Gabriel Ebner (Jun 17 2020 at 15:03):

import measure_theory.measure_space

variables {α : Type*} {β : Type*} [measurable_space α]
noncomputable theory

namespace measure_theory

variables [measure_space β] (s : set α) (t : set β)

def lintegral (μ : measure α) (s : set α) (f : α  ennreal) : ennreal := 0

notation `∫⁻` binders ` in ` s `, ` r:(scoped:67 f, f) `  ` μ := lintegral μ s r
notation `∫⁻` binders ` in ` s `, ` r:(scoped:67 f, lintegral volume s f) := r
notation `∫⁻` binders `, ` r:(scoped:67 f, f) `  ` μ := lintegral μ set.univ r
notation `∫⁻` binders `, ` r:(scoped:67 f, lintegral volume set.univ f) := r

variables (μ : measure α)

#check ∫⁻ (x : β), 0
#check ∫⁻ (x : β), 0  volume
#check ∫⁻ (x : α), 0  μ
#check ∫⁻ x, 0  μ
#check ∫⁻ x in t, 1
#check ∫⁻ x in s, 2  μ
#check ∫⁻ x in t, 1  volume
#check ∫⁻ (x : β) in set.univ, 1  volume

end measure_theory

Gabriel Ebner (Jun 17 2020 at 15:04):

It's not perfect, for example ∫⁻ x y, 0 ∂ μ doesn't work.
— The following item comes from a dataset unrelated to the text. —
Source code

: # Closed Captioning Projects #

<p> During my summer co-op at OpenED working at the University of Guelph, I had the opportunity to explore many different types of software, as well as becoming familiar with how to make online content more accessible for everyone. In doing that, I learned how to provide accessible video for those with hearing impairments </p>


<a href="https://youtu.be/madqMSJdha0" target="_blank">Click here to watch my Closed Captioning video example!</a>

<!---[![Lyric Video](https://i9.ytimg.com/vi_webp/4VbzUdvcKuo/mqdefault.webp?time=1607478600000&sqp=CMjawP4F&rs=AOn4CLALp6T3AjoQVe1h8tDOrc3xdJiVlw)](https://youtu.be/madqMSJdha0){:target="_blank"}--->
Yury G. Kudryashov (Jun 17 2020 at 15:25):

Thanks a lot! I think that we can live with ∫⁻ (x : α), (∫⁻ (y : β), 0) ∂ μ for double integrals.

Yury G. Kudryashov (Jun 17 2020 at 17:38):

@Sebastien Gouezel ping about #3075

Yury G. Kudryashov (Jul 12 2020 at 01:53):

The first draft of measure_theory/integration is in #3373. I decided to exclude s from the definition and use notation to enter ∫⁻ x, f x ∂(restrict s μ) as ∫⁻ x in s, f x ∂ μ (and not ∫⁻ x, indicator s f x ∂ μ). The main reason is that theorems that do not care about s can be formulated without it and be useful for ∫⁻ x in s, f x ∂μ.

@Sebastien Gouezel Could you please have a look at integration.lean? If you're happy with these changes, I'll adjust the rest of measure_theory/ to the new API and rewrite bochner_integration using the same style. Note: for most lemmas/theorems I just changed the notation. In particular, I rarely tried to rewrite (or even carefully read) a proof.

@Gabriel Ebner Could you please have a look at notations here? While Lean accepts ∫⁻ x in s, f x ∂μ, it prints ∫⁻ x, f x ∂(restrict s μ) in the proof state.